Your objective
Would you please return the lines of the entries below starting at the line that has "First, mimicking the" and ending at the line that has "number of morphemes, phonemes, and", both included, exactly as they are?

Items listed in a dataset
──────
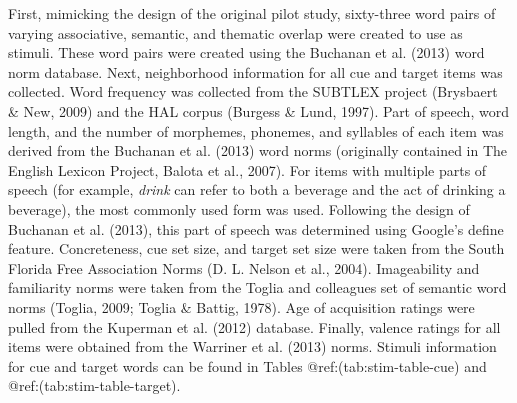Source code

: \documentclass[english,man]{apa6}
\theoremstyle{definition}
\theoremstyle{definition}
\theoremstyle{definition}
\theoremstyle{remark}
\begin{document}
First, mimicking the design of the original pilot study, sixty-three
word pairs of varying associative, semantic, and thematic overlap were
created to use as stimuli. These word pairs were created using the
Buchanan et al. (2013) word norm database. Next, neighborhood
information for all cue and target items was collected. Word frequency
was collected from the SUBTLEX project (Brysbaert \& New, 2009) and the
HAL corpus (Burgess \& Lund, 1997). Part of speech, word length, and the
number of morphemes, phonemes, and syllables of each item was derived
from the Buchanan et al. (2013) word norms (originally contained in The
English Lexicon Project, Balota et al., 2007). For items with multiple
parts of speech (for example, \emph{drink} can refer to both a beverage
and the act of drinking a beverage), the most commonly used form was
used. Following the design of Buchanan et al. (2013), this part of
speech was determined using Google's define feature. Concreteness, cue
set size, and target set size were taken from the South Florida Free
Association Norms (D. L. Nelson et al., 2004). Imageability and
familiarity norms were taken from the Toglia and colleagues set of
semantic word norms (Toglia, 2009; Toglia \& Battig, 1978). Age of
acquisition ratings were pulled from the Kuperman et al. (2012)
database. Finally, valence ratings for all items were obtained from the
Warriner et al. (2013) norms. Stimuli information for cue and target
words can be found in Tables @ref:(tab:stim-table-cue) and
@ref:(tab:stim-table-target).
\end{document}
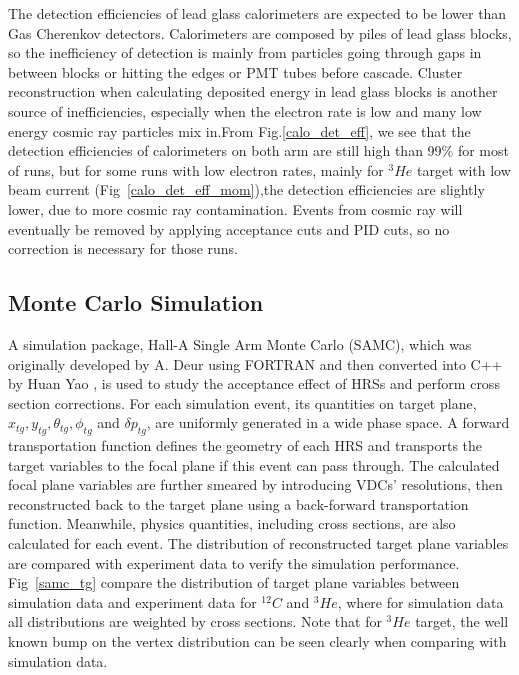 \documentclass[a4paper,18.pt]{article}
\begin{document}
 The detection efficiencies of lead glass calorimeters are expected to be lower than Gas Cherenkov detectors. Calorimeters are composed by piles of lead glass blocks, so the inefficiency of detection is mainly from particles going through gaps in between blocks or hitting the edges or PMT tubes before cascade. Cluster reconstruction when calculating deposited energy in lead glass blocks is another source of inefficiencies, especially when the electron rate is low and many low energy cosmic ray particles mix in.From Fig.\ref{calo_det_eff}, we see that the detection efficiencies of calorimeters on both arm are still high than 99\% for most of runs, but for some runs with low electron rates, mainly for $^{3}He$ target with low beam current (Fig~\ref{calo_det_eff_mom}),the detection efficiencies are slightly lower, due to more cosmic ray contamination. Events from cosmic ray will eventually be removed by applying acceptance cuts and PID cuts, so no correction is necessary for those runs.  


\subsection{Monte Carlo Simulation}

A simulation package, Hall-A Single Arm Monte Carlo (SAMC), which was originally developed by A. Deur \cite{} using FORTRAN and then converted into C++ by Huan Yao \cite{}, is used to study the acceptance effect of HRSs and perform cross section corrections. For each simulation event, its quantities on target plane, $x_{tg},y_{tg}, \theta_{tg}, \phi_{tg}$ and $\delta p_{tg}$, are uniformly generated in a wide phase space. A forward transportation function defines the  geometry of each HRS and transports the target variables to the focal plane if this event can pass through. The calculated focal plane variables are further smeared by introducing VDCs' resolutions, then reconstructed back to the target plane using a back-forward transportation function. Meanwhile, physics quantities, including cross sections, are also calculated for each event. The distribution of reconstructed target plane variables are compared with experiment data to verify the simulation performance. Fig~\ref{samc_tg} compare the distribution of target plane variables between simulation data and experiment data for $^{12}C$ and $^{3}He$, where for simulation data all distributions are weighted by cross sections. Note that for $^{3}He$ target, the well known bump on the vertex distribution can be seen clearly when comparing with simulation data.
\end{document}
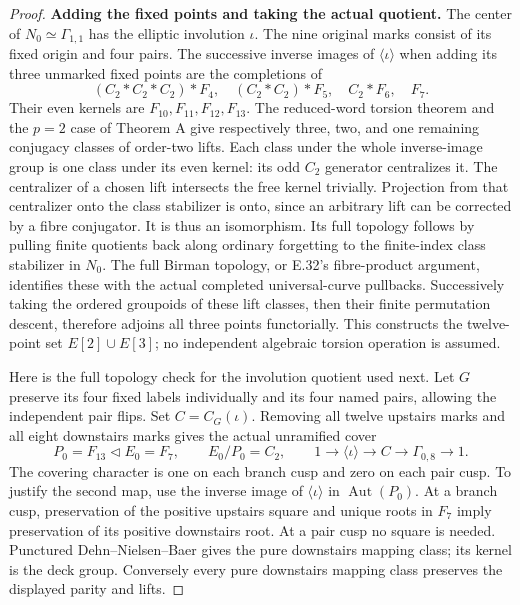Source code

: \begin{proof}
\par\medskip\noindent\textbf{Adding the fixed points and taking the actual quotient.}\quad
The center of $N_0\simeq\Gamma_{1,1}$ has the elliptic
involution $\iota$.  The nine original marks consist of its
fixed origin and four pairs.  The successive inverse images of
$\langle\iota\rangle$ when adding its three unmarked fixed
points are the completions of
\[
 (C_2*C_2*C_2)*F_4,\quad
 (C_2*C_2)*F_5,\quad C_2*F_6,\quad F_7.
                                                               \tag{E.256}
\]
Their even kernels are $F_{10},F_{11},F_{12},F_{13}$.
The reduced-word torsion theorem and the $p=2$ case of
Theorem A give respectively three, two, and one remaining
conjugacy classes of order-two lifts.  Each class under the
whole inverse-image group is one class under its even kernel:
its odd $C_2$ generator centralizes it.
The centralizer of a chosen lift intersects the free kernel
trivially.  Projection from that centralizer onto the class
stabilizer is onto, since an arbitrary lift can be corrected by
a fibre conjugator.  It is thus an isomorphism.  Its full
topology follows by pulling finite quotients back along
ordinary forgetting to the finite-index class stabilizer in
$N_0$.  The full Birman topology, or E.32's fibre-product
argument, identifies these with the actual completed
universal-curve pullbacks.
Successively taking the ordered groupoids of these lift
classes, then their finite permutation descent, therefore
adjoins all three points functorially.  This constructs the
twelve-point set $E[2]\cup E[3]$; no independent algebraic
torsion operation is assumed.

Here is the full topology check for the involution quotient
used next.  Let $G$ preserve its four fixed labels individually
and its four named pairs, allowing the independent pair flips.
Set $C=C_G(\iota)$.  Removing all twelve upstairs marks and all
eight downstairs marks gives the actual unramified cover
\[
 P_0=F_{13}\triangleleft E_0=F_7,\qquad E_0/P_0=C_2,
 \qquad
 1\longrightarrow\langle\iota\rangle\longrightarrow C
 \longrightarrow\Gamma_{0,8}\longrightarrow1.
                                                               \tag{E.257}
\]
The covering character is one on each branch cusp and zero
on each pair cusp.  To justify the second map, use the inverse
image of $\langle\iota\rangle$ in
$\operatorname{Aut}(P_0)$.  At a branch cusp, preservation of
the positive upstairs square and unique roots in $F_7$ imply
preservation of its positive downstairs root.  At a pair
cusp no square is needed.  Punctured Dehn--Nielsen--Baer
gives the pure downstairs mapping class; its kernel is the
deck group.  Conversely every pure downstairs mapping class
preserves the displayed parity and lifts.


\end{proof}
──────
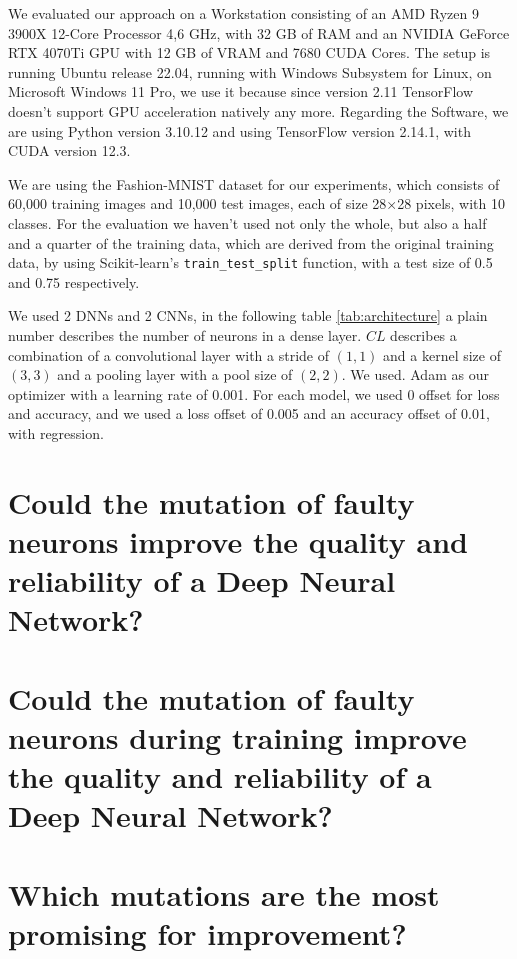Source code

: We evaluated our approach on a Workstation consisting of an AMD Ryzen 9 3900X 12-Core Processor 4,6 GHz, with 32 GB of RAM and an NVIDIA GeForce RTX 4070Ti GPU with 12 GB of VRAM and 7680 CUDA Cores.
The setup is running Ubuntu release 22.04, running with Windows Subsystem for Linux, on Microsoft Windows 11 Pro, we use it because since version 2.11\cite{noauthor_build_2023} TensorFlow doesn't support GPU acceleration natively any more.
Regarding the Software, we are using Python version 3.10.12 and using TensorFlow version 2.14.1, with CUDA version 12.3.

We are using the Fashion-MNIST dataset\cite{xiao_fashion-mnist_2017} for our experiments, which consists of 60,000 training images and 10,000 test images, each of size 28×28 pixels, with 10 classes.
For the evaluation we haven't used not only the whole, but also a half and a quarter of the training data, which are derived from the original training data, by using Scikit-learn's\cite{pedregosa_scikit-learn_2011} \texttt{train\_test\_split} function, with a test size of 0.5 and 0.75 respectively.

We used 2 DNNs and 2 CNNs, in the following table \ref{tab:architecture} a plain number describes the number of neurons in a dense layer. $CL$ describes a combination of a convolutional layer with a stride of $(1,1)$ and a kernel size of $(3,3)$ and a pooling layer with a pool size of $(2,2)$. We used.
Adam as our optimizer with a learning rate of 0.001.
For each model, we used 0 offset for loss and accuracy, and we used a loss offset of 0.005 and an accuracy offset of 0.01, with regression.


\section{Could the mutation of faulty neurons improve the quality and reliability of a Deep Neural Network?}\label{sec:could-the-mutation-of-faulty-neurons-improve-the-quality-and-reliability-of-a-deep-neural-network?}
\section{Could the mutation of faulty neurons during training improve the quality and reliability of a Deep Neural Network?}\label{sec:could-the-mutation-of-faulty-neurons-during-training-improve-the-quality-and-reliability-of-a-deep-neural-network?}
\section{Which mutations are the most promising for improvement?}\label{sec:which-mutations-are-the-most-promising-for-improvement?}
──────
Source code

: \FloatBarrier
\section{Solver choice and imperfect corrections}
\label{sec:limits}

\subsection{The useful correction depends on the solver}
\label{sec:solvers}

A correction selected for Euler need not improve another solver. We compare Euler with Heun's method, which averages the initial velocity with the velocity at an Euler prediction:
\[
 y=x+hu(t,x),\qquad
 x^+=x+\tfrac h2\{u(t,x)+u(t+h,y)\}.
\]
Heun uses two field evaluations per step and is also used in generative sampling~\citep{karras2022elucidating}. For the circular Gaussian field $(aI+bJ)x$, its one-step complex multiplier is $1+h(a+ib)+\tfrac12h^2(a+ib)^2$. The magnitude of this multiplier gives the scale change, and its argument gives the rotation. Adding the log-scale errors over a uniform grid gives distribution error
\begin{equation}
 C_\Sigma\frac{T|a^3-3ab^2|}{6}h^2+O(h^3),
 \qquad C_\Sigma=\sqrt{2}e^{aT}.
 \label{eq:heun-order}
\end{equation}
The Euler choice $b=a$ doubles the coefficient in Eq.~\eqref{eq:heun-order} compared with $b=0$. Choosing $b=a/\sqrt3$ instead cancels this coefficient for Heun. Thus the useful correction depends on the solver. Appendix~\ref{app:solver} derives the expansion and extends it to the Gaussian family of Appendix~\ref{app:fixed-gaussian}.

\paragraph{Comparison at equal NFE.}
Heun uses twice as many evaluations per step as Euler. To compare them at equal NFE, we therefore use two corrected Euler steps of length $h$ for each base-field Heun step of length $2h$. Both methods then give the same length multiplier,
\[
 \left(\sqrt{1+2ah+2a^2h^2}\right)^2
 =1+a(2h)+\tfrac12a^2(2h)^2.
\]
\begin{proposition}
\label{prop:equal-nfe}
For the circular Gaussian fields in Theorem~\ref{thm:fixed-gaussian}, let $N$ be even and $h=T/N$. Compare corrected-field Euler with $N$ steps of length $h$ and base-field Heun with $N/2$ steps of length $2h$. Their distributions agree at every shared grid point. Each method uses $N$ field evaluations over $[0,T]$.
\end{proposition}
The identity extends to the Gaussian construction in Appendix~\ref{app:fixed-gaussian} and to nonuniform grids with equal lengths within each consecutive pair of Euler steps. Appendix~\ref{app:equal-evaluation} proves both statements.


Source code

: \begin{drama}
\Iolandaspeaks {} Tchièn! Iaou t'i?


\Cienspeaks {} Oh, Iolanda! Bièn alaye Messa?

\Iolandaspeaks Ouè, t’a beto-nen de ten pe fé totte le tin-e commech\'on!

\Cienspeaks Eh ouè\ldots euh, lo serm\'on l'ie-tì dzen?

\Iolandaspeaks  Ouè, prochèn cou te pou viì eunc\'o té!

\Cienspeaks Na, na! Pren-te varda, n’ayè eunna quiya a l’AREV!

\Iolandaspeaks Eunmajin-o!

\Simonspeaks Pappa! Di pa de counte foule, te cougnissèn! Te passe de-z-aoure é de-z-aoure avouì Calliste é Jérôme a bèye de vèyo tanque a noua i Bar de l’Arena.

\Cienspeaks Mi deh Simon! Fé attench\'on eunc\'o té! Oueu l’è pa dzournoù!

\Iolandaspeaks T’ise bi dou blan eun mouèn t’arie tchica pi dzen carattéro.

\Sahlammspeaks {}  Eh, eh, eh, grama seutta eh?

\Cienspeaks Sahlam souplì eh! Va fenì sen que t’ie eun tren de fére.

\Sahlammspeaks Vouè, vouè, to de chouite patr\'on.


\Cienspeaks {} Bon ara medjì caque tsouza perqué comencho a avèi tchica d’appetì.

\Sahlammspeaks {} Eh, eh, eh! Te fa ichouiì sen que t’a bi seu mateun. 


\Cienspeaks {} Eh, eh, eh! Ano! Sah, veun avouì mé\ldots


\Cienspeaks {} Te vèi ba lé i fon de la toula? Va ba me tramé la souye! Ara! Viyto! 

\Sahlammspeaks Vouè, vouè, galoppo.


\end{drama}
──────
Solution for this task
First, mimicking the design of the original pilot study, sixty-three
word pairs of varying associative, semantic, and thematic overlap were
created to use as stimuli. These word pairs were created using the
Buchanan et al. (2013) word norm database. Next, neighborhood
information for all cue and target items was collected. Word frequency
was collected from the SUBTLEX project (Brysbaert \& New, 2009) and the
HAL corpus (Burgess \& Lund, 1997). Part of speech, word length, and the
number of morphemes, phonemes, and syllables of each item was derived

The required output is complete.